Did the Fed bend its own rules by bailing out Bear Stearns?

A thought-provoking story at Bloomberg notes that the Federal Reserve bypassed the emergency-lending policies in the Federal Reserve Act while helping prevent Bear Stearns from slipping under the waves:

Guidelines revised in 2002 say the Fed should charge non- banks more than the highest rate that commercial banks pay.

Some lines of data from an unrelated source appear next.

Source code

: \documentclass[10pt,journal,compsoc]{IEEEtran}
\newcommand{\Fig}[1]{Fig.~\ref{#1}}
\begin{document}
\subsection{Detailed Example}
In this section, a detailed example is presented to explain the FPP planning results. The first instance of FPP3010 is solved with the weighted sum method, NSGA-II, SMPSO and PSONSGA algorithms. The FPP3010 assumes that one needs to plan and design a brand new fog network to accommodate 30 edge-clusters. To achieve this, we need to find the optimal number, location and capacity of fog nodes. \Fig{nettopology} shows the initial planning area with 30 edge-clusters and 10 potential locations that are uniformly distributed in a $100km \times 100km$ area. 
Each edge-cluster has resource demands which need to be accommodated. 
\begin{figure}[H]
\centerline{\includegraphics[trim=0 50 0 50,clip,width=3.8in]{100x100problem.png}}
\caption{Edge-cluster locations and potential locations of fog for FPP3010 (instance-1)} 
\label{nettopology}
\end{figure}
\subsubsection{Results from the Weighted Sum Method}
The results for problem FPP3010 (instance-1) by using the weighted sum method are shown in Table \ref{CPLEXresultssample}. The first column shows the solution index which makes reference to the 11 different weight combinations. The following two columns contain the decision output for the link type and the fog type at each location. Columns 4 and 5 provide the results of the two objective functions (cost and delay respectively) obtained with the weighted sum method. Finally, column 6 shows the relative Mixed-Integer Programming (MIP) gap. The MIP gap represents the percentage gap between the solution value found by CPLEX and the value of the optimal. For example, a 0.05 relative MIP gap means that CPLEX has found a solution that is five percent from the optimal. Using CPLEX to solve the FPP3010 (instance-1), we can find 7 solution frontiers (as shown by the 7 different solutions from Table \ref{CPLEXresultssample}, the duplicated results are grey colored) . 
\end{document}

Instead, Chairman Ben S. Bernanke and his colleagues, in emergency votes on March 16, invoked broader authority in the Federal Reserve Act to give Wall Street dealers the same rate as banks, a Fed staff official said on condition of anonymity. …The Fed’s haste in setting aside its own guidelines is “troubling,” said Vincent Reinhart, who worked at the central bank between 1983 and 2007 and is now a scholar at the American Enterprise Institute in Washington. “The regulation is very clear as to the circumstances of the loan, and it is odd that they wouldn’t apply a regulation that would seem to encompass what they want to do,” said Reinhart, who served as head of the Division of Monetary Affairs under Bernanke and his predecessor Alan Greenspan.

Not everyone is questioning the Fed’s motives, of course — many will tell you the Federal Reserve Act is itself a dinosaur and out of touch with current market mechanics — but the fact that enough are strikes us as interesting.